*** RECORDS ***

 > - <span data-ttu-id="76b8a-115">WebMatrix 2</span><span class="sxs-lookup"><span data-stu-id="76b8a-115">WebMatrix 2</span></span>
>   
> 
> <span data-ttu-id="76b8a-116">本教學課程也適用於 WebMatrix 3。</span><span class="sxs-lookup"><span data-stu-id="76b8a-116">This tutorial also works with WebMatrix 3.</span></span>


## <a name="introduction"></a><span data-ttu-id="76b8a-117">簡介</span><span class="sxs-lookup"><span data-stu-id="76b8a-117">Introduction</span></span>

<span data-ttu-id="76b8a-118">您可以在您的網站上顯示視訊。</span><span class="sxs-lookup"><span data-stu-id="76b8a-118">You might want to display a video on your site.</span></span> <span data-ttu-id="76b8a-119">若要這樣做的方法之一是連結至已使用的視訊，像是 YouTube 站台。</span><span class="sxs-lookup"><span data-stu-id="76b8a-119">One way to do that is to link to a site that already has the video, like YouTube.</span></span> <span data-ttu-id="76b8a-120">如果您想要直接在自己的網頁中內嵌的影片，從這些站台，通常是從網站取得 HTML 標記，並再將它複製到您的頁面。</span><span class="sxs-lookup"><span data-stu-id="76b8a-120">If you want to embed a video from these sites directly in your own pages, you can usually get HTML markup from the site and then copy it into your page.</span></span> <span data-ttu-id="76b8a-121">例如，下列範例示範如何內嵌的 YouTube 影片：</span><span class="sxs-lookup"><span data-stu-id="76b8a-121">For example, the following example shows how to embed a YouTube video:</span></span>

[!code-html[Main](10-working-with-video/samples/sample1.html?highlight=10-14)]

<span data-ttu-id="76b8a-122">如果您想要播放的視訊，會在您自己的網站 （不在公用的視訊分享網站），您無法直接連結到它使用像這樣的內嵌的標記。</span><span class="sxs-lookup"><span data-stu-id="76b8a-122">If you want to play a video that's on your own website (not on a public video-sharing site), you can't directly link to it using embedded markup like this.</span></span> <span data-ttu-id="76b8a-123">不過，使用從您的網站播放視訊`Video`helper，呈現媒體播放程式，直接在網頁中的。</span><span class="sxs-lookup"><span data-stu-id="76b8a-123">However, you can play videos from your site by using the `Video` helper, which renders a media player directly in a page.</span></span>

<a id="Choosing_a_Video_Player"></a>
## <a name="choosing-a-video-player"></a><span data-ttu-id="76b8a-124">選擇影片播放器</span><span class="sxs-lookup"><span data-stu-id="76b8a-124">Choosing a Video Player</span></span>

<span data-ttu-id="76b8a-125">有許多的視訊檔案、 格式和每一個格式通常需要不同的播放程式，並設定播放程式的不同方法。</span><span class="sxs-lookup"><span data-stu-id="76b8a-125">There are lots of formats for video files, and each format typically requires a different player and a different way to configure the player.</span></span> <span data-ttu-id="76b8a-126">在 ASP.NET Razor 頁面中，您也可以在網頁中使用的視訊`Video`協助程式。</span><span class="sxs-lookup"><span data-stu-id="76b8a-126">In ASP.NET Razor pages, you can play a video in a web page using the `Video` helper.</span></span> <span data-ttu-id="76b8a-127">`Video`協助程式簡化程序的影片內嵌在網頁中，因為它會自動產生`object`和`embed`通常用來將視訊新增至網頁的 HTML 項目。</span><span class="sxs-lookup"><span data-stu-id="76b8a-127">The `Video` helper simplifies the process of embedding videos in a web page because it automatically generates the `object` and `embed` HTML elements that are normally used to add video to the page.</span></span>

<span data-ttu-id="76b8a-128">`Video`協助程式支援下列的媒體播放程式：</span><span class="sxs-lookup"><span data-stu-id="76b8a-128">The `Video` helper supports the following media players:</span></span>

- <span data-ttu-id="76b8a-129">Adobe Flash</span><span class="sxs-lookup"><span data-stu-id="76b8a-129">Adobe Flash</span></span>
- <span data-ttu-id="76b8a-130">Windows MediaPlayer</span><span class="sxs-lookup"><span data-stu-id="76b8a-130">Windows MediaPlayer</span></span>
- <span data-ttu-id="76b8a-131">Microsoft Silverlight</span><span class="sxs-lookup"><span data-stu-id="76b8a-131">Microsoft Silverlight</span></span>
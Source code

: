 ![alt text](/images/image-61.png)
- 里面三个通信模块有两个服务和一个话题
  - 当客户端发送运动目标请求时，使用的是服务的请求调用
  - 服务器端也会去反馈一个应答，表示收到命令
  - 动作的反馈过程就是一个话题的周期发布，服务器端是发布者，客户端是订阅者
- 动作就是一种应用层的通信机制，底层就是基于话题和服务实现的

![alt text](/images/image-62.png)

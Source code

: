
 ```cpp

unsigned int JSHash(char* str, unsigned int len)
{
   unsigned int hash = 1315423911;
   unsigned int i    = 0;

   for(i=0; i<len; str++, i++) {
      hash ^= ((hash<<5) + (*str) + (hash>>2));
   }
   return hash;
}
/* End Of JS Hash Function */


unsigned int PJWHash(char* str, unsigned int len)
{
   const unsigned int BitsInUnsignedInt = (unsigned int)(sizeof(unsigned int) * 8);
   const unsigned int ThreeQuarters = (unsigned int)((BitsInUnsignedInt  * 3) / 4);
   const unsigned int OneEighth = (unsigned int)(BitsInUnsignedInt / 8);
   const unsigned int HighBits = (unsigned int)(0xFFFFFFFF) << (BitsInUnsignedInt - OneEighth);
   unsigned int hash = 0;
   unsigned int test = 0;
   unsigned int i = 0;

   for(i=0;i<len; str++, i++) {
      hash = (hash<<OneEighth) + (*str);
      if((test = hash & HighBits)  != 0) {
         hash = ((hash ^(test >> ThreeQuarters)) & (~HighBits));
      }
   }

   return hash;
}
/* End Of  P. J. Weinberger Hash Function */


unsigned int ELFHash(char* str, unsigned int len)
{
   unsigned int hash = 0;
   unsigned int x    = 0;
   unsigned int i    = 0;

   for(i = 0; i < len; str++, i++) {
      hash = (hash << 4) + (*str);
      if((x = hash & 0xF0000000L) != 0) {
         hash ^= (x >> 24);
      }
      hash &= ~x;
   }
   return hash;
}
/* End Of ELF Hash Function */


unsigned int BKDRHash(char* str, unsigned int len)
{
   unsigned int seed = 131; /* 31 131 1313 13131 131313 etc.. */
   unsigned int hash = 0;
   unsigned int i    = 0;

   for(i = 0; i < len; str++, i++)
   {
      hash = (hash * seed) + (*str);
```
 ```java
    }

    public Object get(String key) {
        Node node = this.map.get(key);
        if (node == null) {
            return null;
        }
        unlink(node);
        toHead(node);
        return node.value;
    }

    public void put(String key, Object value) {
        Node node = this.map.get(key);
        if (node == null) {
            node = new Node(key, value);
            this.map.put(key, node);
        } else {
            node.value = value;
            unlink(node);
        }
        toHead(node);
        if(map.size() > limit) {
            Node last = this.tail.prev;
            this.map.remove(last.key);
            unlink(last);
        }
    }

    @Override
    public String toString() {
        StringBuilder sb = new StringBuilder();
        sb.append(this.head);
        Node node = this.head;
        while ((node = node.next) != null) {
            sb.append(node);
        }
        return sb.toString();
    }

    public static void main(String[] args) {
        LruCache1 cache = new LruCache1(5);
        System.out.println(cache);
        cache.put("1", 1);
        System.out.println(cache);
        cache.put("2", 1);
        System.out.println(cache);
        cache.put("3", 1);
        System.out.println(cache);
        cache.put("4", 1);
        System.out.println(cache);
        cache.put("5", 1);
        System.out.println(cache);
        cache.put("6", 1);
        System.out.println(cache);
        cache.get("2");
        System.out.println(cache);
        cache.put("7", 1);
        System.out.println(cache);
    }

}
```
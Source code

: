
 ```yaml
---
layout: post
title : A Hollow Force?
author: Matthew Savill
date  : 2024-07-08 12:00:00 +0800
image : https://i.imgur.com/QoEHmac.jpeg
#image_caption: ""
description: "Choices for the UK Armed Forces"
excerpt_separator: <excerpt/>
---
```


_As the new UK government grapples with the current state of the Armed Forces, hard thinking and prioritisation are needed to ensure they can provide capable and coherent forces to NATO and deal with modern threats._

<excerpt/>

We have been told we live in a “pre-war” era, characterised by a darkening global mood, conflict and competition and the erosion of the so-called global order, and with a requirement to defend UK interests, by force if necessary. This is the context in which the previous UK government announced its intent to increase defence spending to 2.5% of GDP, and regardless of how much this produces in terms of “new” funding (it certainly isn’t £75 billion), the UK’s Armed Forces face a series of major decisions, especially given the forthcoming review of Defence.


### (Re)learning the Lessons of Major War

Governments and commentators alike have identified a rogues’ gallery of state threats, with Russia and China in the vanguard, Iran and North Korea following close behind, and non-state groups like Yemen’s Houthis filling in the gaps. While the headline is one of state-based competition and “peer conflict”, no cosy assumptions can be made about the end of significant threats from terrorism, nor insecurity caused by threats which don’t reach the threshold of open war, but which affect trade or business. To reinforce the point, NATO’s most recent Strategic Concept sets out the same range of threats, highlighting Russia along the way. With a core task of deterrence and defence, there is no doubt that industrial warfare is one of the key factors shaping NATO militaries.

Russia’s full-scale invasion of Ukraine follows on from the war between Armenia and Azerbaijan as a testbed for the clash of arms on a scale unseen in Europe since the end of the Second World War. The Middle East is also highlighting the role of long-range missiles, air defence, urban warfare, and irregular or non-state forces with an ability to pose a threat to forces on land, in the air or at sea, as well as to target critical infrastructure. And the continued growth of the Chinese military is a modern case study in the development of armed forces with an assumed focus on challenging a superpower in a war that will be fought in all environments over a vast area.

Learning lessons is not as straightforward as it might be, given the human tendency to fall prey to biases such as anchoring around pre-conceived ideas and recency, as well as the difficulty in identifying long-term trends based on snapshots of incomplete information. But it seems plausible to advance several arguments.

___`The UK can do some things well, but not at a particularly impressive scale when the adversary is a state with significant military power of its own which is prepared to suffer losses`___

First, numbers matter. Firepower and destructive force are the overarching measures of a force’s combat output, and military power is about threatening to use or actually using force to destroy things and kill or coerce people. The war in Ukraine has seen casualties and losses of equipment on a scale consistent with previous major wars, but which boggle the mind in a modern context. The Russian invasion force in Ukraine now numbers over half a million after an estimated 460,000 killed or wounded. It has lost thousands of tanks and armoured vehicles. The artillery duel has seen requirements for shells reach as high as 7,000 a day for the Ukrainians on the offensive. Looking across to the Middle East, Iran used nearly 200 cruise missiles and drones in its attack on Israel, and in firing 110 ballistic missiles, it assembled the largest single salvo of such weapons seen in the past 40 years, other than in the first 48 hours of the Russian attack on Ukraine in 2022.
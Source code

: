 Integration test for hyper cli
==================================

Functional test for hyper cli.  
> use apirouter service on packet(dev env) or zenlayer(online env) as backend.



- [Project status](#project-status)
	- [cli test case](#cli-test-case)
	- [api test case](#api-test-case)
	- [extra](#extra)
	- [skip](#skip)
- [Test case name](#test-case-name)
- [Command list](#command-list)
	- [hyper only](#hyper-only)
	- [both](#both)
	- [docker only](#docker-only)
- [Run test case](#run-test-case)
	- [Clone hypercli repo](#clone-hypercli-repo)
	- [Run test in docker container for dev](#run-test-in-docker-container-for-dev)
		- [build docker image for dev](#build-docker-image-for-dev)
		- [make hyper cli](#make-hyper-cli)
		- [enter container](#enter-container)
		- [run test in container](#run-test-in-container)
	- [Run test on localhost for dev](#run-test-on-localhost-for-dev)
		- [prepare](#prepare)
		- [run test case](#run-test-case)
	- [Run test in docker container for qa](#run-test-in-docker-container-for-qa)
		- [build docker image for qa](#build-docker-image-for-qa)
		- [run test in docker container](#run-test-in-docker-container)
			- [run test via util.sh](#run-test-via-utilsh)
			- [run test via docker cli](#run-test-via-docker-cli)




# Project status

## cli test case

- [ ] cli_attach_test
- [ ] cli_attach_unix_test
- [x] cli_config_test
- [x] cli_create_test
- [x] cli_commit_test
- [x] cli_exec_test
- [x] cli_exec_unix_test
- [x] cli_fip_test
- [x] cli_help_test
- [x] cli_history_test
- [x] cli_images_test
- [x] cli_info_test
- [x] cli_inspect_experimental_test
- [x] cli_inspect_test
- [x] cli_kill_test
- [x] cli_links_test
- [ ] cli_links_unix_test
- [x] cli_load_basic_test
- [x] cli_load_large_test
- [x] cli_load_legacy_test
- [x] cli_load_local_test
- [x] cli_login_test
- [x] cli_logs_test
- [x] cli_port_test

*** End of RECORDS ***

# TASK BRIEF
Copy out the line holding "- [x] cli_inspect_test" along with all lines after it through the end of the entries, exactly and only these.

# ANSWER FOR THIS EXERCISE
- [x] cli_inspect_test
- [x] cli_kill_test
- [x] cli_links_test
- [ ] cli_links_unix_test
- [x] cli_load_basic_test
- [x] cli_load_large_test
- [x] cli_load_legacy_test
- [x] cli_load_local_test
- [x] cli_login_test
- [x] cli_logs_test
- [x] cli_port_test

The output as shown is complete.